WORK REQUEST
Every record below should be retyped exactly, and no picture should appear in the copy.
■ ■ ■
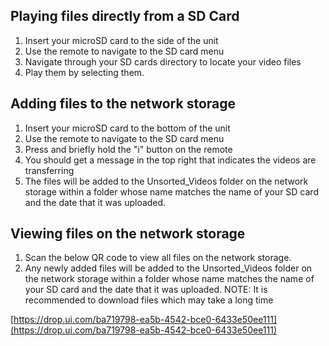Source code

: ## Playing files directly from a SD Card

1.  Insert your microSD card to the side of the unit
2.  Use the remote to navigate to the SD card menu
3.  Navigate through your SD cards directory to locate your video files
4.  Play them by selecting them.

## Adding files to the network storage

1.  Insert your microSD card to the bottom of the unit
2.  Use the remote to navigate to the SD card menu
3.  Press and briefly hold the "i" button on the remote
4.  You should get a message in the top right that indicates the videos are transferring
5.  The files will be added to the Unsorted\_Videos folder on the network storage within a folder whose name matches the name of your SD card and the date that it was uploaded.

## Viewing files on the network storage

1.  Scan the below QR code to view all files on the network storage.
2.  Any newly added files will be added to the Unsorted\_Videos folder on the network storage within a folder whose name matches the name of your SD card and the date that it was uploaded.
    NOTE: It is recommended to download files which may take a long time

[https://drop.ui.com/ba719798-ea5b-4542-bce0-6433e50ee111](https://drop.ui.com/ba719798-ea5b-4542-bce0-6433e50ee111)
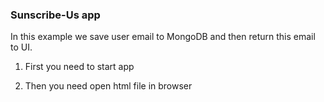 ### Sunscribe-Us app

In this example we save user email to MongoDB and then return this email to UI.

1) First you need to start app

2) Then you need open html file in browser
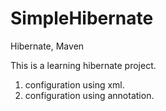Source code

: # SimpleHibernate
Hibernate, Maven

This is a learning hibernate project.
1. configuration using xml.
2. configuration using annotation.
■ ■ ■
ANSWER
Source code

: ## Playing files directly from a SD Card

1.  Insert your microSD card to the side of the unit
2.  Use the remote to navigate to the SD card menu
3.  Navigate through your SD cards directory to locate your video files
4.  Play them by selecting them.

## Adding files to the network storage

1.  Insert your microSD card to the bottom of the unit
2.  Use the remote to navigate to the SD card menu
3.  Press and briefly hold the "i" button on the remote
4.  You should get a message in the top right that indicates the videos are transferring
5.  The files will be added to the Unsorted\_Videos folder on the network storage within a folder whose name matches the name of your SD card and the date that it was uploaded.

## Viewing files on the network storage

1.  Scan the below QR code to view all files on the network storage.
2.  Any newly added files will be added to the Unsorted\_Videos folder on the network storage within a folder whose name matches the name of your SD card and the date that it was uploaded.
    NOTE: It is recommended to download files which may take a long time

[https://drop.ui.com/ba719798-ea5b-4542-bce0-6433e50ee111](https://drop.ui.com/ba719798-ea5b-4542-bce0-6433e50ee111)
 ### Sunscribe-Us app

In this example we save user email to MongoDB and then return this email to UI.

1) First you need to start app

2) Then you need open html file in browser
Source code

: # SimpleHibernate
Hibernate, Maven

This is a learning hibernate project.
1. configuration using xml.
2. configuration using annotation.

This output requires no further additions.